Towards Robust Natural Language Understanding

What is the robustness of NLU?

One thing we have to admit, deep learning models are easy to be fooled. In software development, robust programming is a style of programming that focuses on handling unexpected termination and unexpected actions. Similar in natural language understanding, the NLU system needs to be prepared for cases where the input data does not correspond to the expectations. The expectations are vary by the systems, in chatting bot, that usually means the system can handle offensive language, and in text classification, the system should ignore irrelevant information.

Short introduction to Adversarial Examples

This is a famous example in image classification task[1]. By adding an imperceptibly small vector whose elements are equal to the sign of the elements of the gradient of the cost function with respect to the input, we can change GoogLeNet’s classification of the image. This sentence may seem complicated, by the idea is simple, we can fool the neural network by intentionally applying some perturbations.

Another example in NLP, Google and Jigsaw started a project called Perspective, which uses machine learning to automatically detect toxic language. However, experiments[2] show that an adversary can subtly modify a highly toxic phrase in a way that the system assigns significantly lower toxicity score to it.

So, a more formal definition of adversarial examples: Inputs formed by applying small but intentionally worst-case perturbations to examples from the dataset, such that the perturbed input results in the model outputting an incorrect answer with high confidence.

Why does this happen?

The primary cause of neural networks’ vulnerability to adversarial perturbation is their linear nature[1].

And data.
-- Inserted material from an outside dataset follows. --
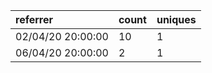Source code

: | referrer          | count | uniques |
| :---------------- | :---- | :------ |
| 02/04/20 20:00:00 | 10    | 1       |
| 06/04/20 20:00:00 | 2     | 1       |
Nowadays deep learning model heavily rely on large scale datasets. However, human-written datasets are susceptible to annotation artifacts: unintended stylistic patterns that give out clues for the gold labels.

Take look at a concrete example of annotation artifacts

This is from SNLI, a dataset for natural language inference task, using premise to identify hypothese, that it entails, contradicts, or is logically neutral with respect to the premise.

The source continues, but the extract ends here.